-- SOURCE RECORDS follows --

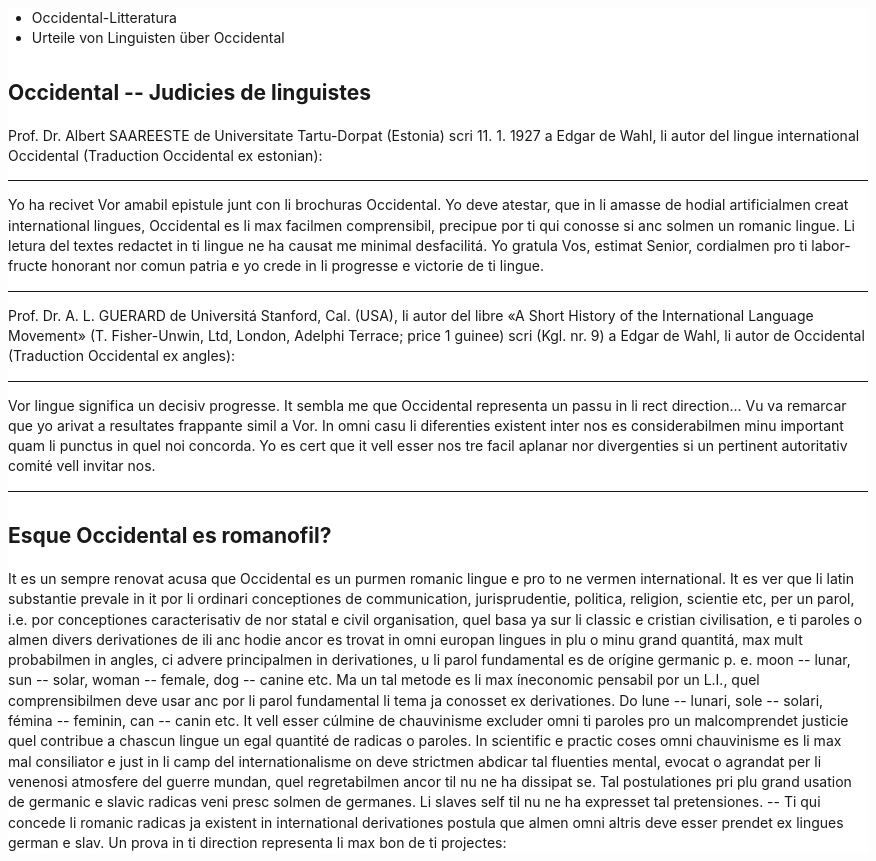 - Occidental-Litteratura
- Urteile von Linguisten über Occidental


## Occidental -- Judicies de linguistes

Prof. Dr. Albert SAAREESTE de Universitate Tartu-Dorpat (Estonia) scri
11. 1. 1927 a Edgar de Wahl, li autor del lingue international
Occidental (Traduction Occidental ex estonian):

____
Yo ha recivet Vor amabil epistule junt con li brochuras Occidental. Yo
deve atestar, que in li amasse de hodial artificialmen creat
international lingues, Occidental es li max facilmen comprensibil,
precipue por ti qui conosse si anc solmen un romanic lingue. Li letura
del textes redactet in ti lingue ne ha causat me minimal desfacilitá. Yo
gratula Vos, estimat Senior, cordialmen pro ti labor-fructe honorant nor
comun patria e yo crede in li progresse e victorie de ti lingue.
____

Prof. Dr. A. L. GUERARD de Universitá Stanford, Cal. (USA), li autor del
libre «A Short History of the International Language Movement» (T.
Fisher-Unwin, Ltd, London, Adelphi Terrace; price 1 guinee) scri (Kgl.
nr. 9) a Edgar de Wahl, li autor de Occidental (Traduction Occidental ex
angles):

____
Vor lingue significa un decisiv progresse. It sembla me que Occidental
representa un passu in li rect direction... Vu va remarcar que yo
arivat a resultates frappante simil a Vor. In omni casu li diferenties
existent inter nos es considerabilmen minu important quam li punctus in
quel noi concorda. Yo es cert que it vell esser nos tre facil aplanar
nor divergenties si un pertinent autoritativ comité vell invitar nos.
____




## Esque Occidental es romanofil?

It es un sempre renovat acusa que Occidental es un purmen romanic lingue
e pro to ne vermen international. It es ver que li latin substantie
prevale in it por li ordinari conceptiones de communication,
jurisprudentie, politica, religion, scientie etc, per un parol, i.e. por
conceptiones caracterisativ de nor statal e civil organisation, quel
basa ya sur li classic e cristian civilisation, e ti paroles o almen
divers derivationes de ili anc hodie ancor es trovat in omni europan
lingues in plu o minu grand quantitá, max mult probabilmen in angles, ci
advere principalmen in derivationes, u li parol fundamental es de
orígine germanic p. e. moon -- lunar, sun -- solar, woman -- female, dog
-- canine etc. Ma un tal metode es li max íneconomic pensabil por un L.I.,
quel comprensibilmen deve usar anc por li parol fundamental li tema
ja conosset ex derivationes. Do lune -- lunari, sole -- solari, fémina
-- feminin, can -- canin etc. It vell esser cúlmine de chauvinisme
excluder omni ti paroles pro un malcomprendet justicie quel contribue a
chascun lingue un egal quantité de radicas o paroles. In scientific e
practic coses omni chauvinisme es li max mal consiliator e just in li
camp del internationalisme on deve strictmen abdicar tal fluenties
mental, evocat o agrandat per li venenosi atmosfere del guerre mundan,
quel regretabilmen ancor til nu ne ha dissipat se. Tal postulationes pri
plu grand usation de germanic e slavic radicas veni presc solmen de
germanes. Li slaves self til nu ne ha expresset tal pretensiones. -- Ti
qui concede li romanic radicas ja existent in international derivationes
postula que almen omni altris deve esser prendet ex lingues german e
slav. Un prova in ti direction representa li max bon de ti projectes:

-- SOURCE RECORDS concluded --
-- SOURCE RECORDS follows --

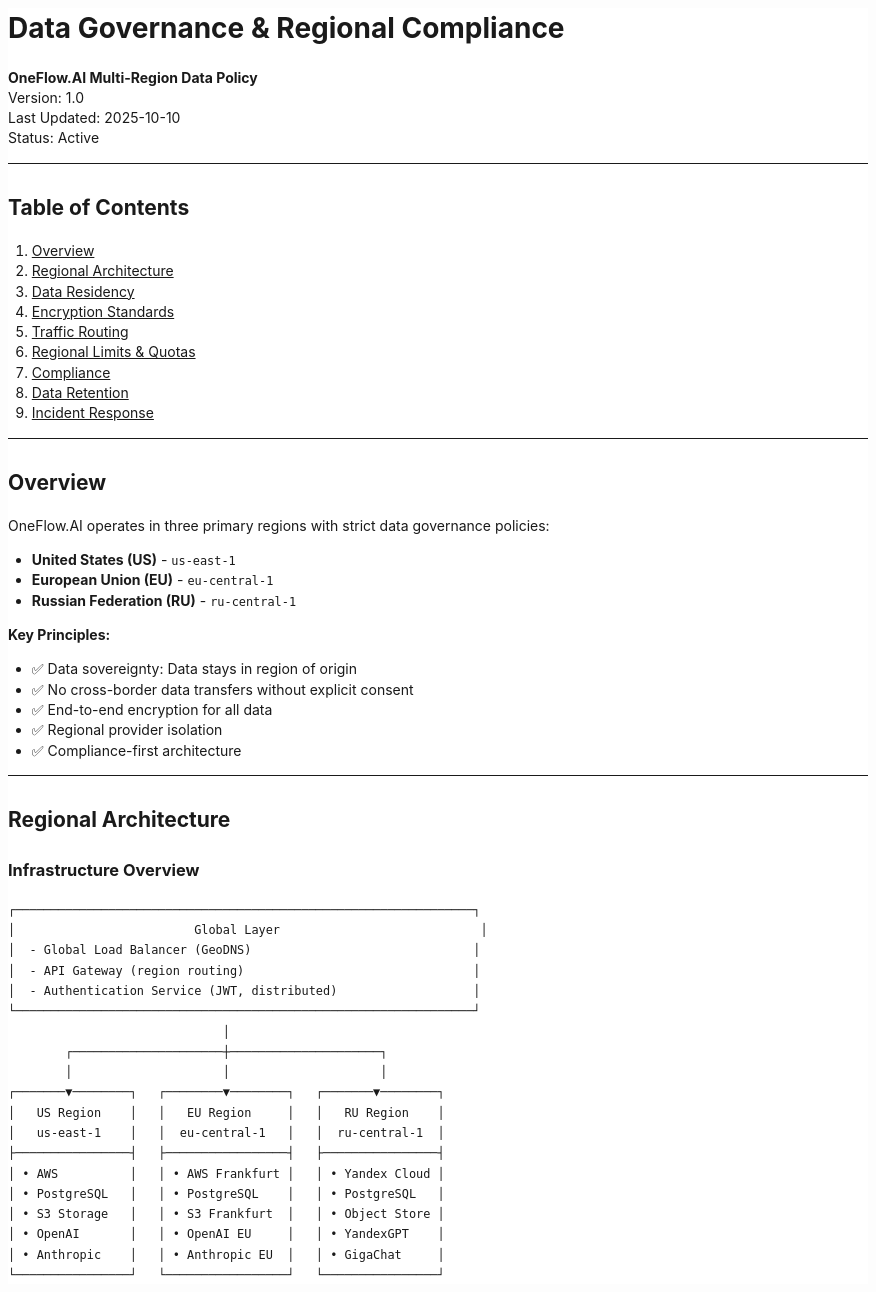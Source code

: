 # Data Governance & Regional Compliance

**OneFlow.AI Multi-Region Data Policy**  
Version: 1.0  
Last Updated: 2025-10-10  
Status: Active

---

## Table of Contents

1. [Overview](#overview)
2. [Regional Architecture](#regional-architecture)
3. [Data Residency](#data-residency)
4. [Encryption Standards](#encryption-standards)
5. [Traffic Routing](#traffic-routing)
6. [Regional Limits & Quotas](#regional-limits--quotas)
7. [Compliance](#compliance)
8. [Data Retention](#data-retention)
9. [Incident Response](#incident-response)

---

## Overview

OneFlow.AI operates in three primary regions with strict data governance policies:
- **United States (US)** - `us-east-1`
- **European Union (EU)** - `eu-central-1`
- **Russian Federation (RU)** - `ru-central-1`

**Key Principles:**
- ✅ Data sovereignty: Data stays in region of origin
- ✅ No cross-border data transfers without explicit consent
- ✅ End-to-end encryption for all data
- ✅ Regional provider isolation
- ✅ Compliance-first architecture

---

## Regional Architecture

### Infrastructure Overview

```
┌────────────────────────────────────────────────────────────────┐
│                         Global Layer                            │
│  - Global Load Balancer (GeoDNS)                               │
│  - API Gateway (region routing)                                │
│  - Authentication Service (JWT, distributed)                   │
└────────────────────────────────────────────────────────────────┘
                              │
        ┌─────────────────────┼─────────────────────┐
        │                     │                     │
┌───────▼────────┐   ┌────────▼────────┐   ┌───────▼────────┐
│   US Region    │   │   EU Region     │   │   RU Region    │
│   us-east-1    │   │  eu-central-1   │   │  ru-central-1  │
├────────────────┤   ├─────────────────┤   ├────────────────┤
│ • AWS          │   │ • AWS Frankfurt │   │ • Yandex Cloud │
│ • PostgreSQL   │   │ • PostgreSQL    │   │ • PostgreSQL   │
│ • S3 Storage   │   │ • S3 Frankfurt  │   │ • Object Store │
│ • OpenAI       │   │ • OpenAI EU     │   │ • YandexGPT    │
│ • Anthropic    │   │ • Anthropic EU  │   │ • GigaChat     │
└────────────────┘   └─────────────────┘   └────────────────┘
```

-- SOURCE RECORDS concluded --

▶ [WHAT IS EXPECTED]: Among the lines of these entries, find those that contain "encryption". Give their number and nothing else.

▶ [TASK SOLUTION]: 2